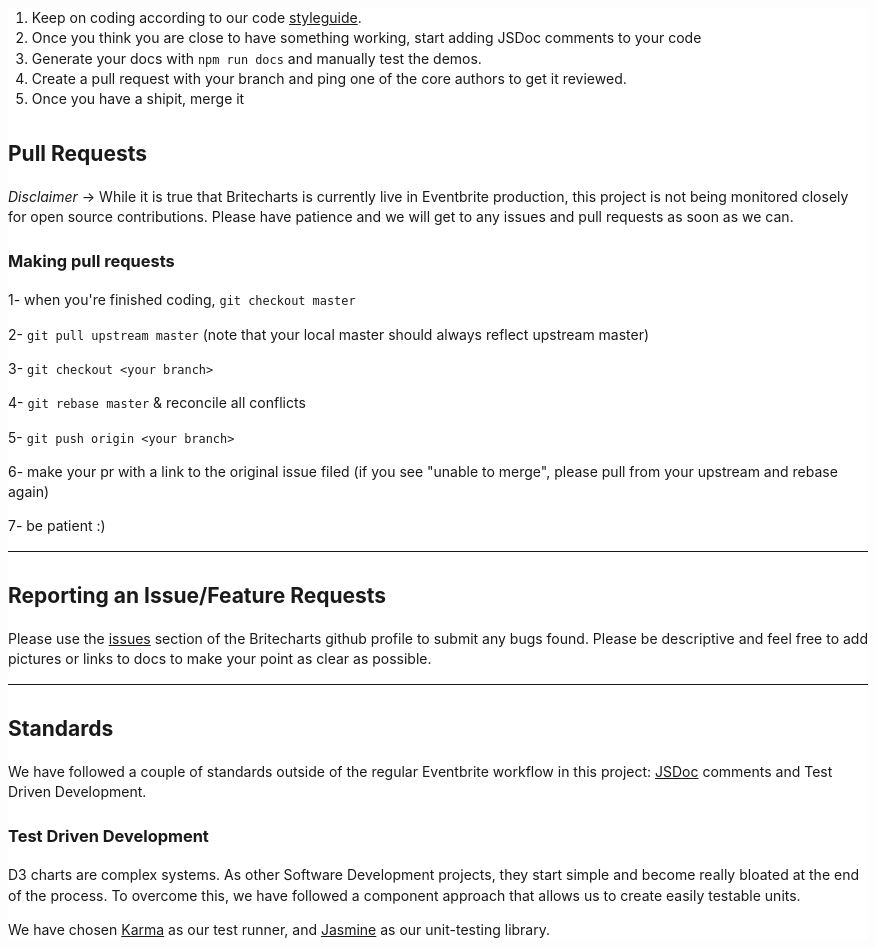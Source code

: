 1. Keep on coding according to our code [styleguide][styleguide].
1. Once you think you are close to have something working, start adding JSDoc comments to your code
1. Generate your docs with ``npm run docs`` and manually test the demos.
1. Create a pull request with your branch and ping one of the core authors to get it reviewed.
1. Once you have a shipit, merge it


## Pull Requests

*Disclaimer*
-> While it is true that Britecharts is currently live in Eventbrite production, this project is not being monitored closely for open source contributions. Please have patience and we will get to any issues and pull requests as soon as we can.

### Making pull requests

1- when you're finished coding, `git checkout master`

2- `git pull upstream master` (note that your local master should always reflect upstream master)

3- `git checkout <your branch>`

4- `git rebase master` & reconcile all conflicts

5- `git push origin <your branch>`

6- make your pr with a link to the original issue filed (if you see "unable to merge", please pull from your upstream and rebase again)

7- be patient :)

---

## Reporting an Issue/Feature Requests

Please use the [issues](https://github.com/eventbrite/britecharts/issues) section of the Britecharts github profile to submit any bugs found. Please be descriptive and feel free to add pictures or links to docs to make your point as clear as possible.

---
## Standards

We have followed a couple of standards outside of the regular Eventbrite workflow in this project: [JSDoc](http://usejsdoc.org) comments and Test Driven Development.


### Test Driven Development

D3 charts are complex systems. As other Software Development projects, they start simple and become really bloated at the end of the process. To overcome this, we have followed a component approach that allows us to create easily testable units.

We have chosen [Karma](http://karma-runner.github.io/0.13/index.html) as our test runner, and [Jasmine](http://jasmine.github.io/) as our unit-testing library.


[node]: http://nodejs.org
[styleguide]: https://github.com/eventbrite/britecharts/blob/master/CODESTYLEGUIDE.md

☆ ☆ ☆ ☆ ☆

- **WORK TO COMPLETE**
Pictures are to be left out; the lines from the start of the records above through the line holding "push origin <your" are to be returned exactly.

- **SOLUTION TO THIS PROBLEM**
Source code

: 1. Keep on coding according to our code [styleguide][styleguide].
1. Once you think you are close to have something working, start adding JSDoc comments to your code
1. Generate your docs with ``npm run docs`` and manually test the demos.
1. Create a pull request with your branch and ping one of the core authors to get it reviewed.
1. Once you have a shipit, merge it


## Pull Requests

*Disclaimer*
-> While it is true that Britecharts is currently live in Eventbrite production, this project is not being monitored closely for open source contributions. Please have patience and we will get to any issues and pull requests as soon as we can.

### Making pull requests

1- when you're finished coding, `git checkout master`

2- `git pull upstream master` (note that your local master should always reflect upstream master)

3- `git checkout <your branch>`

4- `git rebase master` & reconcile all conflicts

5- `git push origin <your branch>`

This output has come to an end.